New rules on fines risk making it easier to do dirty business
The Serious Fraud Office is to allow plea bargaining, which will raise cash but leave justice short-changed
It's not easy growing old in prison. Limited wheelchair access, lack of exercise or healthy food, and poor healthcare make penal life for pensioners pretty miserable. Last week, the grey generation of jailbirds – the fastest growing sector of the prison population – was swelled by a batch of what could be a growing number of white-collar criminals. At least, if fraud prosecutors get their way.
Dennis Kerrison, 69, from Surrey, Paul Jennings, 57, from Cheshire and Miltiades Papachristos, 51, a Greek citizen, were all jailed for their role in the notorious Innospec bribery case. Their crimes were deeply unpleasant: they conspired to bribe state officials in Indonesia and Iraq to buy Innospec's chemicals. In the case of Indonesia, this included the lead additive in petrol banned in the UK and elsewhere for causing severe brain damage, particularly in children. Thanks to these men's complicity in the bribery, the Indonesian people were exposed to leaded petrol long after the government there had wanted to eliminate it.
But despite the seriousness of their actions, the lengths of the sentences – four years in the case of Kerrison – came as a shock to the City. Particularly in the case of Jennings, who was sentenced to two years despite having pleaded guilty in 2012.
For the Serious Fraud Office (SFO), the jail terms are a triumph. The City's police had already obtained successful prosecutions of the company, resulting in multi-million pound corporate fines. They could have stopped there. But, to the surprise of many in the financial world used to decades of relative impunity for individuals, the SFO prosecuted the bosses of the company too – right to the bitter end.
It was to the democratic good that the company's actions, and those of its directors, were dissected by barristers in public. White-collar crime, particularly bribery in emerging or war-torn economies, is far more serious than the publicity it usually receives reflects – and it is instructive how little coverage the Innospec scandal has received. As the judge said last week: "None of these defendants would consider themselves in the same category as common criminals who commit crimes of dishonesty or violence … but the real harm lies in the effect on public life, the effect on community and, in particular with this corruption, its effect on the environment."
But the scrutiny of business people's wrongdoing is, I fear, to be severely lessened under new powers for the SFO allowing companies to effectively plea bargain their crimes away in return for a hefty fine and no trial. These so-called deferred prosecution agreements are based on the US model which has garnered billions of dollars in fines, but potentially seen serious crimes committed by very well-paid executives swept into filing cabinets that will remain locked for ever more in prosecutors' offices.
For, while deferred prosecution deals make it easier to raise fines from companies, they foster a perception that corporate corruption is not as serious as, say, ATM fraud by gangs. Imagine the uproar in the popular press if a gang of east European credit-card cloners paid off the courts with a £50,000 fine and a promise not to do it again.
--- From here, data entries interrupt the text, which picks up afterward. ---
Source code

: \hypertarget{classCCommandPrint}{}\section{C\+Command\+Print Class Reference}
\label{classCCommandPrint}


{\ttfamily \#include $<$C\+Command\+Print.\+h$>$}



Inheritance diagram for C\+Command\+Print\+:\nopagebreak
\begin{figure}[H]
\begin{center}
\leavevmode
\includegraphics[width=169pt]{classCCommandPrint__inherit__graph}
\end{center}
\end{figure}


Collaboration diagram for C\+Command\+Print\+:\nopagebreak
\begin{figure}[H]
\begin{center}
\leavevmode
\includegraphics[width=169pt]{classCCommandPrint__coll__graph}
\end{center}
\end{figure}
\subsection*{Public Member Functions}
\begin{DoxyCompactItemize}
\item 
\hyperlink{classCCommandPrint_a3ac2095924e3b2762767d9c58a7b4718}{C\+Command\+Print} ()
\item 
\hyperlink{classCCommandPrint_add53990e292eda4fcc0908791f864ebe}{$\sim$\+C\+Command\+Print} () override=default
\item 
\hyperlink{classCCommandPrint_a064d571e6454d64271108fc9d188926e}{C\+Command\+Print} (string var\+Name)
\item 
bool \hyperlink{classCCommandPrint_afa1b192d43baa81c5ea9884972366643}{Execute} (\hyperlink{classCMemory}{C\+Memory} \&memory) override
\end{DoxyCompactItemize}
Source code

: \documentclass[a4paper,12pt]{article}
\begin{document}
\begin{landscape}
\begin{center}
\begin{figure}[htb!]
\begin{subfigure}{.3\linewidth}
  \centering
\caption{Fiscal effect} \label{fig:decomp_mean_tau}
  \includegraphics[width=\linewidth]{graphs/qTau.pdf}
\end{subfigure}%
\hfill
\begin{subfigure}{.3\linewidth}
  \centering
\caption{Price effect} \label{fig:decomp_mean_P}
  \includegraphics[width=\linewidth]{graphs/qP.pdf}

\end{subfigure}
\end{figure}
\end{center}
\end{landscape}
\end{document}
It's easy to see why the SFO might want to go down the plea-bargain route. This underfunded organisation has blundered repeatedly in attempts to take on the richest people, and organisations, in the land. But to let off the criminal companies with fines – which will inevitably be a fraction of their weekly profits – adds to the temptation of employees and directors to see potential settlements with the SFO as part of the everyday cost of doing dirty business.
In fairness, SFO director David Green is aware of such criticism. That is why he has been telling City law firms – who will be negotiating on behalf of the corporate criminals – that he will be seeking to step up prosecution of individuals as well as striking deferred prosecution deals.
But how easy will it be to encourage companies to cop a plea while also offering up their employees? Some lawyers argue: not very. For starters, the prosecutions of individuals will involve damaging revelations about company behaviour. That evidence could trigger civil claims from shareholders and others. And for seconds, the directors negotiating with the SFO on potential deferred prosecution agreements may themselves be involved in the criminal behaviour that could lead to the dock.
Add to that, the SFO's record on bungling cases – from the Guinness scandal to this year's collapse of the Robert Tchenguiz investigation – and you get some hefty incentives to companies to declare: "See you in court."